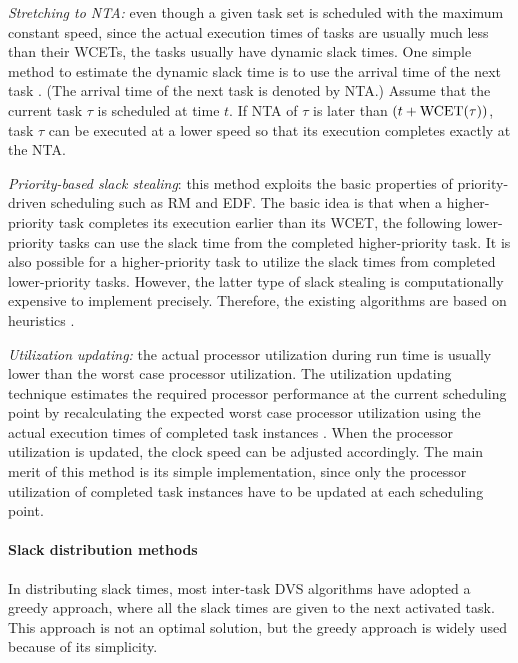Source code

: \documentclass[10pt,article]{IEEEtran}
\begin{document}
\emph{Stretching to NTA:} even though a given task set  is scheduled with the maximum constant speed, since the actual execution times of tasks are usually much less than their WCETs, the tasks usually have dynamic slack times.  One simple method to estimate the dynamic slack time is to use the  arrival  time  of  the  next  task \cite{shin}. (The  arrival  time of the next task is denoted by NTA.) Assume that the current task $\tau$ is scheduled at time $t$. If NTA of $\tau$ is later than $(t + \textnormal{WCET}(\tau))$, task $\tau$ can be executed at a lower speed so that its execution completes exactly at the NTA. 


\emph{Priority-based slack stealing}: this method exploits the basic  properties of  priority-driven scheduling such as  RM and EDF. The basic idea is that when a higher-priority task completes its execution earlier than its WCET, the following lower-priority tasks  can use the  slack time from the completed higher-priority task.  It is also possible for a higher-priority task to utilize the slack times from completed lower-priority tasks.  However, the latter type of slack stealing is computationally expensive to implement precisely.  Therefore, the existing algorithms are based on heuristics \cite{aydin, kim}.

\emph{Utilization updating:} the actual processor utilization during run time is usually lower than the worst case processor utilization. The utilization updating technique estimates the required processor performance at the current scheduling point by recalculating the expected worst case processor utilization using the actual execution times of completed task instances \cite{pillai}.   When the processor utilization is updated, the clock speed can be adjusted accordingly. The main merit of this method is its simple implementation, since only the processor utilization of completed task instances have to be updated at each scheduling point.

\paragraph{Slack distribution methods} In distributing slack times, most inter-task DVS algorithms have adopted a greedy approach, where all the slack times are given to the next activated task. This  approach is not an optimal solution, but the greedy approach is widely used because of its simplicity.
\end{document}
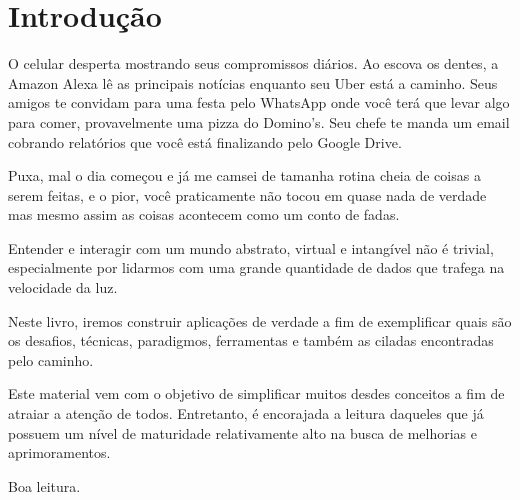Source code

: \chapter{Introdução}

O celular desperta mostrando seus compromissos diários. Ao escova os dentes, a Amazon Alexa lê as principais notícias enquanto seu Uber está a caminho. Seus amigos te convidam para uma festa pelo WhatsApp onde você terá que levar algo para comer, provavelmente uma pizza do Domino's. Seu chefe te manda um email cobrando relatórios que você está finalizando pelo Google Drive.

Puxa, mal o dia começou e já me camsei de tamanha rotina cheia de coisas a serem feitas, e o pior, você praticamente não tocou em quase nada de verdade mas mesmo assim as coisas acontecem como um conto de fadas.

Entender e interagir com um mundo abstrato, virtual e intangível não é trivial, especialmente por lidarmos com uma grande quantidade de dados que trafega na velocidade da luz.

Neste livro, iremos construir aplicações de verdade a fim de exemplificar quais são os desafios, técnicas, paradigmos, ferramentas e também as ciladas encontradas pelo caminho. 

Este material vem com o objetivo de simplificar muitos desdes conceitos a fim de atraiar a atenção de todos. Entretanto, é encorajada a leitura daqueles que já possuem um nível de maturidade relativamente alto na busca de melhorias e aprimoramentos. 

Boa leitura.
○ ○ ○
• **What you will do**
The copy you give must repeat each record character for character, but it must not include the pictures.

• **Answer area**
Source code

: \documentclass[10pt,article]{IEEEtran}
\begin{document}
\emph{Stretching to NTA:} even though a given task set  is scheduled with the maximum constant speed, since the actual execution times of tasks are usually much less than their WCETs, the tasks usually have dynamic slack times.  One simple method to estimate the dynamic slack time is to use the  arrival  time  of  the  next  task \cite{shin}. (The  arrival  time of the next task is denoted by NTA.) Assume that the current task $\tau$ is scheduled at time $t$. If NTA of $\tau$ is later than $(t + \textnormal{WCET}(\tau))$, task $\tau$ can be executed at a lower speed so that its execution completes exactly at the NTA. 


\emph{Priority-based slack stealing}: this method exploits the basic  properties of  priority-driven scheduling such as  RM and EDF. The basic idea is that when a higher-priority task completes its execution earlier than its WCET, the following lower-priority tasks  can use the  slack time from the completed higher-priority task.  It is also possible for a higher-priority task to utilize the slack times from completed lower-priority tasks.  However, the latter type of slack stealing is computationally expensive to implement precisely.  Therefore, the existing algorithms are based on heuristics \cite{aydin, kim}.

\emph{Utilization updating:} the actual processor utilization during run time is usually lower than the worst case processor utilization. The utilization updating technique estimates the required processor performance at the current scheduling point by recalculating the expected worst case processor utilization using the actual execution times of completed task instances \cite{pillai}.   When the processor utilization is updated, the clock speed can be adjusted accordingly. The main merit of this method is its simple implementation, since only the processor utilization of completed task instances have to be updated at each scheduling point.

\paragraph{Slack distribution methods} In distributing slack times, most inter-task DVS algorithms have adopted a greedy approach, where all the slack times are given to the next activated task. This  approach is not an optimal solution, but the greedy approach is widely used because of its simplicity.
\end{document}
Source code

: \chapter{Introdução}

O celular desperta mostrando seus compromissos diários. Ao escova os dentes, a Amazon Alexa lê as principais notícias enquanto seu Uber está a caminho. Seus amigos te convidam para uma festa pelo WhatsApp onde você terá que levar algo para comer, provavelmente uma pizza do Domino's. Seu chefe te manda um email cobrando relatórios que você está finalizando pelo Google Drive.

Puxa, mal o dia começou e já me camsei de tamanha rotina cheia de coisas a serem feitas, e o pior, você praticamente não tocou em quase nada de verdade mas mesmo assim as coisas acontecem como um conto de fadas.

Entender e interagir com um mundo abstrato, virtual e intangível não é trivial, especialmente por lidarmos com uma grande quantidade de dados que trafega na velocidade da luz.

Neste livro, iremos construir aplicações de verdade a fim de exemplificar quais são os desafios, técnicas, paradigmos, ferramentas e também as ciladas encontradas pelo caminho. 

Este material vem com o objetivo de simplificar muitos desdes conceitos a fim de atraiar a atenção de todos. Entretanto, é encorajada a leitura daqueles que já possuem um nível de maturidade relativamente alto na busca de melhorias e aprimoramentos. 

Boa leitura.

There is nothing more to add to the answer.